Figure 6. Coordination of high-affinity Cd²⁺ binding by cysteine side chains introduced into positions 585, 588 and 589, but not by native cysteines in WT hERG.

Shown in the main graphs are time courses of changes in current amplitude of WT hERG (A), N588C in WT- or Cys-removed background (B and C), W585C and L589C in WT-background (D–F). Channel types are denoted in grey shading areas. Currents were recoded before, during and after exposure to Cd²⁺ of specified concentrations (marked above or below data points) and, for cysteine-substituted mutants, during exposure to 1 mm EDTA (B–E) or 1 mm DTT (F). Oocytes expressing cysteine-substituted mutants were pretreated with DTT, and Cd²⁺ effects were detected after extensive washout of DTT. For cysteine-substituted mutants, recordings were made in 98 mm[K⁺]_o (marked in inset).
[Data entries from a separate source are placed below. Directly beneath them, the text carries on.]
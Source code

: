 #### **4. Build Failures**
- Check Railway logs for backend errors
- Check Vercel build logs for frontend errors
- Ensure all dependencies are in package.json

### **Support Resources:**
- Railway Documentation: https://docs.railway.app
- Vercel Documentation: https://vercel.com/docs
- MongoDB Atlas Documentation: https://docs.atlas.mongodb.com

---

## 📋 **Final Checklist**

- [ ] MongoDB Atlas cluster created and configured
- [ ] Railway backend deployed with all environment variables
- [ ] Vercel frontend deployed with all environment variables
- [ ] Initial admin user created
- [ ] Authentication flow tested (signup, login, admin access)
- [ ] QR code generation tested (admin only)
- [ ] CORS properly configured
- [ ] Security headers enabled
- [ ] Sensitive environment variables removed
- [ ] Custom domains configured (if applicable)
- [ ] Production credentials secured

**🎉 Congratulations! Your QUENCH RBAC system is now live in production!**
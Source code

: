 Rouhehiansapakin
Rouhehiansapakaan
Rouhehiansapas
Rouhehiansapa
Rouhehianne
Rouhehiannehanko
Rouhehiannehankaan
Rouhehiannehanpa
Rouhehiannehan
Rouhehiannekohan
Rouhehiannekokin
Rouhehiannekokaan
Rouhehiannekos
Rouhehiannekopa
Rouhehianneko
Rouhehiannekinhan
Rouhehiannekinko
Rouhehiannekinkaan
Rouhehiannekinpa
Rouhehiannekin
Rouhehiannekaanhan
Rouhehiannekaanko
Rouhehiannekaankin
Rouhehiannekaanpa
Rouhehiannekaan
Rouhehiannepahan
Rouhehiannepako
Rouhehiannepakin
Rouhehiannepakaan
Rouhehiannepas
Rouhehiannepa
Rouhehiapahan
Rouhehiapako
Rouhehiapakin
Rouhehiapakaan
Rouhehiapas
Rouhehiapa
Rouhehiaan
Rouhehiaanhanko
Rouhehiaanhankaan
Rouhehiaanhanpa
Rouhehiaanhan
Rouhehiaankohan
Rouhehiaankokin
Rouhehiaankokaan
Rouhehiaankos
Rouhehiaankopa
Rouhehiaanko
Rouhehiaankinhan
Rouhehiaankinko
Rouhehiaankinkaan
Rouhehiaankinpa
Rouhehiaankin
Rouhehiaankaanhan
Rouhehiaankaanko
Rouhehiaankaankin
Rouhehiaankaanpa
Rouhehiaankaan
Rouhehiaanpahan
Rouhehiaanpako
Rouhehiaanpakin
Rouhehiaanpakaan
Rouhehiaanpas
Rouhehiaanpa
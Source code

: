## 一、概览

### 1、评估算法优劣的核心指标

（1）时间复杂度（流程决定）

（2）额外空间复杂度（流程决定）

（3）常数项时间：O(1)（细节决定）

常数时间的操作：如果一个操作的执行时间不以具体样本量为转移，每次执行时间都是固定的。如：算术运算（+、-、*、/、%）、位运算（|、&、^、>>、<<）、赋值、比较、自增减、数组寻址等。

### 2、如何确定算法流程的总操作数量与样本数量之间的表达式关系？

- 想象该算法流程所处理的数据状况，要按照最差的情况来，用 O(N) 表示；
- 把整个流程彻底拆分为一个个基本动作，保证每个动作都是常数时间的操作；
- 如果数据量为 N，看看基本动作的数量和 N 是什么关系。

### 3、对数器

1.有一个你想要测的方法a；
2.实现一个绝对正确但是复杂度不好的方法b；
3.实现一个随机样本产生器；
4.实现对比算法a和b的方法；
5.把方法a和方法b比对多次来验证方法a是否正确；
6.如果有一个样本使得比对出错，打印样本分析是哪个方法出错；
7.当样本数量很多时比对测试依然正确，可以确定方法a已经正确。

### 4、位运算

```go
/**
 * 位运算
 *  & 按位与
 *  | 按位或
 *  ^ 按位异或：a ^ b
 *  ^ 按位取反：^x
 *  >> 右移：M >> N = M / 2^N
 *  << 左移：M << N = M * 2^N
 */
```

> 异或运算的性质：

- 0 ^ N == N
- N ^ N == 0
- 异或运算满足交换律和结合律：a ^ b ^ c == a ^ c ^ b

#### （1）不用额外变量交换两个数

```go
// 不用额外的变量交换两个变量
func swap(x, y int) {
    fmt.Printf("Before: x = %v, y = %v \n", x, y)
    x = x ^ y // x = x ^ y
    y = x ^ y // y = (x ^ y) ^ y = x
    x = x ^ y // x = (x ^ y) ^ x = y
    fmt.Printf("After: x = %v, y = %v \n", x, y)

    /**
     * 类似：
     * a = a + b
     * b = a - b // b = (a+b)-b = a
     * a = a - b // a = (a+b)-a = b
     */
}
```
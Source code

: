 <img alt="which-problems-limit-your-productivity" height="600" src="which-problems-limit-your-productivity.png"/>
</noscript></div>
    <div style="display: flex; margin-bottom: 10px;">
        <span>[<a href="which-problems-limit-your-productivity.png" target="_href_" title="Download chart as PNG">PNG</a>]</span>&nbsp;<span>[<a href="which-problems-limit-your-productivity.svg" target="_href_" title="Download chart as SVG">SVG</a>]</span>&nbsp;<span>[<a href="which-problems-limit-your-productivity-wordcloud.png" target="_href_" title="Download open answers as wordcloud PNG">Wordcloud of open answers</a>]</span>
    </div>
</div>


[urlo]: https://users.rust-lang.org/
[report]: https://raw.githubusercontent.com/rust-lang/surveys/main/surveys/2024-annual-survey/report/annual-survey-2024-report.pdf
For WT hERG, the main graph and the left part of the inset were recorded in 2 mm[K⁺]_o while the right part of the inset was recorded in 98 mm[K⁺]_o (marked in inset). Currents were elicited by 1-s depolarization pulses to +60 mV followed by repolarization to –60 mV (WT, in 2 mm[K⁺]_o) or –120 mV (WT, in 98 mm[K⁺]_o, all cysteine-substituted mutants, in 98 mm[K⁺]_o). Current amplitudes were quantified by the peak of tail currents and normalized by the control current amplitude in each experiment. Insets: selected current traces from the same experiments as shown in the main graphs. Shown are either tail currents only (WT in 98 mm[K⁺]_o (A), and N588C (B–C) or both test pulse currents and tail currents.